Obezitenin yaygınlaşmasıyla birlikte diyabetin hastalıklar arasında ilk sıraya yerleştiğini belirten Türkiye Hastanesi İç Hastalıkları Uzm. Dr. Ahmet Faruk Yağcı, sağlıksız beslenme ve hareketsiz yaşamla birlikte Türkiye’de yüzde 20’ye yakın diyabet hastası olduğunu kaydetti.
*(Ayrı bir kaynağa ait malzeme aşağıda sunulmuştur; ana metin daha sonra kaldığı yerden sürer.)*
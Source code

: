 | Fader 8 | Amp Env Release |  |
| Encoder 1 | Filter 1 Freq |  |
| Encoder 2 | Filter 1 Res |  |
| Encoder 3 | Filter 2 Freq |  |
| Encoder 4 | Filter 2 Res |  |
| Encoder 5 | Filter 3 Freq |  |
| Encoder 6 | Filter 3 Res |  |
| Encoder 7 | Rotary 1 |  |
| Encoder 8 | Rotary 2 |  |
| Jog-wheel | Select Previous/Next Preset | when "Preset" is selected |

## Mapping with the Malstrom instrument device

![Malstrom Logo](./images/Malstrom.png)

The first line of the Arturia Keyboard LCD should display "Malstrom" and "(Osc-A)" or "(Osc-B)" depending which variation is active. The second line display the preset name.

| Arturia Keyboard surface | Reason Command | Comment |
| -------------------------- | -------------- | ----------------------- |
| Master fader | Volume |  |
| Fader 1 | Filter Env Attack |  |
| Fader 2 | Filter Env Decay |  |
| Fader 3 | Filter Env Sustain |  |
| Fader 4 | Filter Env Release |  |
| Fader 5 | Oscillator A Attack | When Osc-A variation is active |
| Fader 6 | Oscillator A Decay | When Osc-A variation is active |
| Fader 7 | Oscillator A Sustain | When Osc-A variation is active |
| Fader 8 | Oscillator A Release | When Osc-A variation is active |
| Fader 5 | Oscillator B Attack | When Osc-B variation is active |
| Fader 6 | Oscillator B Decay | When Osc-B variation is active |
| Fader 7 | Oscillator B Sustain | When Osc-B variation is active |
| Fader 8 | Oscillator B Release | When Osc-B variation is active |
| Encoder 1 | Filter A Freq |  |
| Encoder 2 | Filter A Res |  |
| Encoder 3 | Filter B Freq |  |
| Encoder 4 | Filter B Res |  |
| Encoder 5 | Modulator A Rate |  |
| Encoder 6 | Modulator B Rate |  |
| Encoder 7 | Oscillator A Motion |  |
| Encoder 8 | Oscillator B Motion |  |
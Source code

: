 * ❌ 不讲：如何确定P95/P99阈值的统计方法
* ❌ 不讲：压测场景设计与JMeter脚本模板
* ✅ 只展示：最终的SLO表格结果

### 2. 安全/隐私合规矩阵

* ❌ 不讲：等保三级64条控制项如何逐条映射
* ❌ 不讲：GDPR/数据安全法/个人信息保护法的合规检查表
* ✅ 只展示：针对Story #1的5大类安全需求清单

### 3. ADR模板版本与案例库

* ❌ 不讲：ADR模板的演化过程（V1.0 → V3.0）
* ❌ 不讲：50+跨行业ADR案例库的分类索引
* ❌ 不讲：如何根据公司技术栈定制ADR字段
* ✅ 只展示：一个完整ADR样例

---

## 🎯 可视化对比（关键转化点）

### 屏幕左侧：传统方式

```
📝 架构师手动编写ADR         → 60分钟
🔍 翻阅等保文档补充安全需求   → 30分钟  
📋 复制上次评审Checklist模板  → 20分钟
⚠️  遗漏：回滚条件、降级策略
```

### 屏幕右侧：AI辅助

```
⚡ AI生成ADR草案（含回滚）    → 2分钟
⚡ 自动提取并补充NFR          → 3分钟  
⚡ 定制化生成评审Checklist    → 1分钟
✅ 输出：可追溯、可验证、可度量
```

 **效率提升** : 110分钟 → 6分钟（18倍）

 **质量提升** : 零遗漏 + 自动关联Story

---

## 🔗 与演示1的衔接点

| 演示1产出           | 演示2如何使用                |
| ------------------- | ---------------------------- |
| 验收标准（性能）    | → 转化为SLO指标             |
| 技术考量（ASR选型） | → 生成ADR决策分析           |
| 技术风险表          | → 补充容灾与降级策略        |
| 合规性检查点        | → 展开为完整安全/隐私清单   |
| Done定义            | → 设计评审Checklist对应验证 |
“14 Kasım Dünya Diyabet Günü” kapsamında diyabete farkındalık oluşturmak adına Türkiye Hastanesi tarafından “Diyabet Semineri” düzenlendi. Türkiye Hastanesi doktorlarından İç Hastalıkları Uzmanı Dr. Ahmet Faruk Yağcı, Göz Hastalıkları Bölümü’nden Op. Dr. Çolpan Ovalı, Diş Hekimi Hilal Yıldız Yüksel ve Hemşire Neşe Demirezer diyabetle ilgili önemli noktalara değindi. Seminer öncesi İhlas Haber Ajansı’na konuyla ilgili açıklamalarda bulunan İç Hastalıkları Uzmanı Dr. Ahmet Faruk Yağcı, diyabetin evrelerine değinerek, özellikte Tip 2 diyabetine karşı önemli tedbirler alınması gerektiğini söyledi.
“En büyük sebebi kötü beslenme ve hareketsizlik”
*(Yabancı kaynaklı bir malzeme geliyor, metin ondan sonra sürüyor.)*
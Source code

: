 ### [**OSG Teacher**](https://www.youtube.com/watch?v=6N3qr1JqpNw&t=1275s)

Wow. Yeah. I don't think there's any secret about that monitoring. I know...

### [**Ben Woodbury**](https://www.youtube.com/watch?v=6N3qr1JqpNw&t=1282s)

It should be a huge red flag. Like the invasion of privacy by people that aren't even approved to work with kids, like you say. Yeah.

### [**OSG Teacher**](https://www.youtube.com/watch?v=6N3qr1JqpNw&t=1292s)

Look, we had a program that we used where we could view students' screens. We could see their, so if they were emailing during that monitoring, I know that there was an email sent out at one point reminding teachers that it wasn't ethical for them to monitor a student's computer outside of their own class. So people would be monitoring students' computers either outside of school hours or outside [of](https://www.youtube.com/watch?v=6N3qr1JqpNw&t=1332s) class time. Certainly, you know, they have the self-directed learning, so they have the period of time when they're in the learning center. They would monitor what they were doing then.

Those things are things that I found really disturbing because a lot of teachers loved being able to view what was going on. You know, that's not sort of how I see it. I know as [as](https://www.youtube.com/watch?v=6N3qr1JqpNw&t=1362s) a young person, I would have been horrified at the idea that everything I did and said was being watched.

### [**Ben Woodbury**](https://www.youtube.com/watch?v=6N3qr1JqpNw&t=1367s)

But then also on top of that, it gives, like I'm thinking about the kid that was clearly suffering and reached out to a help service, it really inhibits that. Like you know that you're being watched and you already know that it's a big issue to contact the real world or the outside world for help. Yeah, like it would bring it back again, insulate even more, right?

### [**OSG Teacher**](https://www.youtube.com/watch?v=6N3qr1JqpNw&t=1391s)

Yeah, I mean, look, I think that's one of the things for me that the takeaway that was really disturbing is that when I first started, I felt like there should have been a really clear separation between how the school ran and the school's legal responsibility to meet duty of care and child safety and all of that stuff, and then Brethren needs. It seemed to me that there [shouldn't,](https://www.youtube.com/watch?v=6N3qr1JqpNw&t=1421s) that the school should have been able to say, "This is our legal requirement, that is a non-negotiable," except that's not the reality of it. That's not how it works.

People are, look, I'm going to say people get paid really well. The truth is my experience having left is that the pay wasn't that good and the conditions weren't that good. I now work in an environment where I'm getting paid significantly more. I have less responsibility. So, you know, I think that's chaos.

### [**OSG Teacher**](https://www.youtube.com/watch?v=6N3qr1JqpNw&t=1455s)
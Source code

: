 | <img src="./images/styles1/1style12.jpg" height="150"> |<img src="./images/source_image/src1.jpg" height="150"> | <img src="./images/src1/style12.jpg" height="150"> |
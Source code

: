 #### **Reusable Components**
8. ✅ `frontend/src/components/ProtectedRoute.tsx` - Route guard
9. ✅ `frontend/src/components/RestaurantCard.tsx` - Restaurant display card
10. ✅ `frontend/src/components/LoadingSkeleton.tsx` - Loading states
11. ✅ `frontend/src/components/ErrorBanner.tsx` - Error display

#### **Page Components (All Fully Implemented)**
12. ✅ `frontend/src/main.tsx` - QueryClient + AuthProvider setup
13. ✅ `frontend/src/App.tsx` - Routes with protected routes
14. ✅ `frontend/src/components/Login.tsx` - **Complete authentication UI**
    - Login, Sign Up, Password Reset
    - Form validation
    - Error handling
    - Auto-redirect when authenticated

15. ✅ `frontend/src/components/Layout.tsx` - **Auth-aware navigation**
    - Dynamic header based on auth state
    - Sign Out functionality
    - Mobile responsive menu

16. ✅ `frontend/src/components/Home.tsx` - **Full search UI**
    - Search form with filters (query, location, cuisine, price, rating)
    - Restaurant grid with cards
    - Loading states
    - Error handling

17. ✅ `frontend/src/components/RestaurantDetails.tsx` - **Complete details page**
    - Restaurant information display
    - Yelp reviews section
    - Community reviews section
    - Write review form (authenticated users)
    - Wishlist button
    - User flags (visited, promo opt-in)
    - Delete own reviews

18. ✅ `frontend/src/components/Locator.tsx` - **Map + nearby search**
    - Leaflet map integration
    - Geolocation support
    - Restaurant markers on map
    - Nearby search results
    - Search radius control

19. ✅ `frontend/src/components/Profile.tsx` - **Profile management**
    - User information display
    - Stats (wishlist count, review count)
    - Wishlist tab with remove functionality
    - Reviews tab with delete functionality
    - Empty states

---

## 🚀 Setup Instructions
Dünyadaki en önemli sağlık problemleri arasında ilk sırada olan diyabet hakkında önemli noktalara değinen İç Hastalıkları Uzmanı Dr. Ahmet Faruk Yağcı, “Diyabet, hastalıklar arasında en önemli ve çok kişiyi etkileyen bir hastalıktır. Özellikle obezitenin yaygınlaşmasıyla birlikte diyabetin; hastalıklar arasında en ön sırda olduğunu, birçok kişiyi ilgilendirdiğini, birçok kişide organ hasarına ve ölüme neden olduğunu görüyoruz. Kötü beslenme ve hareketsizlik ise diyabetin en büyük sebepleri arasında yer alır. Nitekim Türkiye’de diyabet yüzde 20’ye yakın. Her beş kişiden biri ya diyabet ya da obezdir. Diyabet ve buna bağlı hastalığı olan kişiler toplumumuzda oldukça artıyor” dedi.
Belirtileri nelerdir?
Diyabetin birçok belirtisi olduğunu kaydeden Dr.Yağcı,” Diyabet ortaya çıktıktan sonra kişide; çok su içme, sık idrara çıkma, çok yeme ve kilo kaybı gözleniyor. Ancak mühim olan bu dönem gelmeden tedbir alarak, olayın ortaya çıkmasını engellemektir. Diyabetin ön dönemi olan insülin direnci döneminin tespit edilmesi, kişide insülin direncine karşı tedbirlerin alınıp, diyabetin ortaya çıkmasına mani olunması en önemli durumdur. İnsülin direnci döneminde hastanın kan şekeri normaldir. Sadece dokularda insüline karşı duyarsızlık vardır. Daha sonra gizli şeker diye halk arasında adlandırılan diyabet dönemi gelir. Bu da şeker yükleme testinde ortaya çıkabilir” diye konuştu.
“Anne ve babalar çocuklarını iyi gözlemlesin”
Doğuştan olan Tip 1 diyabete karşı anne ve babaların çocuklarının hareketlerini iyi gözlemlemesi gerektiğinin altını çizen Dr.Yağcı, “Tip 1 diyabet kendini belli eder. Özellikle çocukluk döneminde çocukta aşırı su içme, sık idrara çıkma, kan şekerinin anormal yüksekliği ve kanda insülin eksikliği gibi durumlar gözlenir. Bu tür çok nadir görülür. Kişinin ömrü boyunca sürekli insülin veya insülin pompası kullandığı bir rahatsızlık söz konusudur. Anne ve babalar çocuklarındaki davranış değişikliklerini izlesinler. Gece su içmeye ya da idrara kalkıp kalkmadığına baksınlar. Ayrıca; çocuk giderek zayıflıyor mu? , dalgınlaşıyor mu? , yemek yemeye karşı davranışı nasıl? Bunları gözlemlesinler” şeklinde konuştu.
Diyabete karşı alınması gereken tedbirlere de değinen Dr.Yağcı, “Diyabete karşı önlem almak için kişilerin kilosunu normal kiloda tutmaları, insülin salgılatan gıdalardan, karbonhidratlardan ve işlenmiş bütün besinlerden uzak durmaları gerekiyor. Alınan bu tedbirler kişileri; obezite ve onun getirdiği insülin direnci ile diyabetten biraz daha uzakta tutacaktır” diyerek sözlerini tamamladı.